[THE PROBLEM] The result should be all the records, exact and complete, without a single picture.
++++ DATA TO EXAMINE ++++
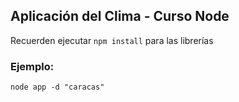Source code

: ## Aplicación del Clima - Curso Node

Recuerden ejecutar ```npm install``` para las librerías

### Ejemplo:
```
node app -d "caracas"
```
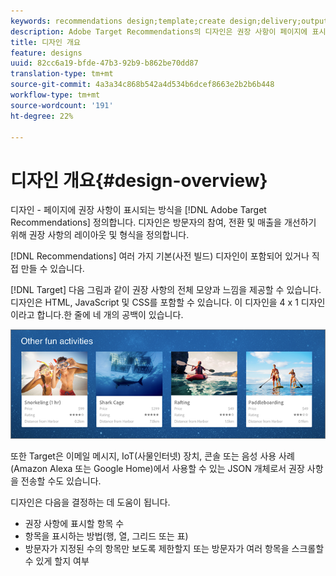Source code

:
 ```yaml
---
keywords: recommendations design;template;create design;delivery;output
description: Adobe Target Recommendations의 디자인은 권장 사항이 페이지에 표시되는 방식을 정의합니다. 디자인은 방문자의 참여, 전환 및 매출을 개선하기 위해 권장 사항의 레이아웃 및 형식을 정의합니다.
title: 디자인 개요
feature: designs
uuid: 82cc6a19-bfde-47b3-92b9-b862be70dd87
translation-type: tm+mt
source-git-commit: 4a3a34c868b542a4d534b6dcef8663e2b2b6b448
workflow-type: tm+mt
source-wordcount: '191'
ht-degree: 22%

---
```



# 디자인 개요{#design-overview}

디자인 - 페이지에 권장 사항이 표시되는 방식을 [!DNL Adobe Target Recommendations] 정의합니다. 디자인은 방문자의 참여, 전환 및 매출을 개선하기 위해 권장 사항의 레이아웃 및 형식을 정의합니다.

[!DNL Recommendations] 여러 가지 기본(사전 빌드) 디자인이 포함되어 있거나 직접 만들 수 있습니다.

[!DNL Target] 다음 그림과 같이 권장 사항의 전체 모양과 느낌을 제공할 수 있습니다. 디자인은 HTML, JavaScript 및 CSS를 포함할 수 있습니다. 이 디자인을 4 x 1 디자인이라고 합니다.한 줄에 네 개의 공백이 있습니다.

![](assets/velocity_example.png)

또한 Target은 이메일 메시지, IoT(사물인터넷) 장치, 콘솔 또는 음성 사용 사례(Amazon Alexa 또는 Google Home)에서 사용할 수 있는 JSON 개체로서 권장 사항을 전송할 수도 있습니다.

디자인은 다음을 결정하는 데 도움이 됩니다.

* 권장 사항에 표시할 항목 수
* 항목을 표시하는 방법(행, 열, 그리드 또는 표)
* 방문자가 지정된 수의 항목만 보도록 제한할지 또는 방문자가 여러 항목을 스크롤할 수 있게 할지 여부

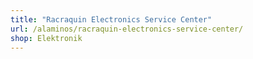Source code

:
 ```yaml
---
title: "Racraquin Electronics Service Center"
url: /alaminos/racraquin-electronics-service-center/
shop: Elektronik
---
```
++++
[PROBLEM SOLUTION]
Source code

: ## Aplicación del Clima - Curso Node

Recuerden ejecutar ```npm install``` para las librerías

### Ejemplo:
```
node app -d "caracas"
```
Source code

:
 ```yaml
---
keywords: recommendations design;template;create design;delivery;output
description: Adobe Target Recommendations의 디자인은 권장 사항이 페이지에 표시되는 방식을 정의합니다. 디자인은 방문자의 참여, 전환 및 매출을 개선하기 위해 권장 사항의 레이아웃 및 형식을 정의합니다.
title: 디자인 개요
feature: designs
uuid: 82cc6a19-bfde-47b3-92b9-b862be70dd87
translation-type: tm+mt
source-git-commit: 4a3a34c868b542a4d534b6dcef8663e2b2b6b448
workflow-type: tm+mt
source-wordcount: '191'
ht-degree: 22%

---
```



# 디자인 개요{#design-overview}

디자인 - 페이지에 권장 사항이 표시되는 방식을 [!DNL Adobe Target Recommendations] 정의합니다. 디자인은 방문자의 참여, 전환 및 매출을 개선하기 위해 권장 사항의 레이아웃 및 형식을 정의합니다.

[!DNL Recommendations] 여러 가지 기본(사전 빌드) 디자인이 포함되어 있거나 직접 만들 수 있습니다.

[!DNL Target] 다음 그림과 같이 권장 사항의 전체 모양과 느낌을 제공할 수 있습니다. 디자인은 HTML, JavaScript 및 CSS를 포함할 수 있습니다. 이 디자인을 4 x 1 디자인이라고 합니다.한 줄에 네 개의 공백이 있습니다.

![](assets/velocity_example.png)

또한 Target은 이메일 메시지, IoT(사물인터넷) 장치, 콘솔 또는 음성 사용 사례(Amazon Alexa 또는 Google Home)에서 사용할 수 있는 JSON 개체로서 권장 사항을 전송할 수도 있습니다.

디자인은 다음을 결정하는 데 도움이 됩니다.

* 권장 사항에 표시할 항목 수
* 항목을 표시하는 방법(행, 열, 그리드 또는 표)
* 방문자가 지정된 수의 항목만 보도록 제한할지 또는 방문자가 여러 항목을 스크롤할 수 있게 할지 여부

Source code

:
 ```yaml
---
title: "Racraquin Electronics Service Center"
url: /alaminos/racraquin-electronics-service-center/
shop: Elektronik
---
```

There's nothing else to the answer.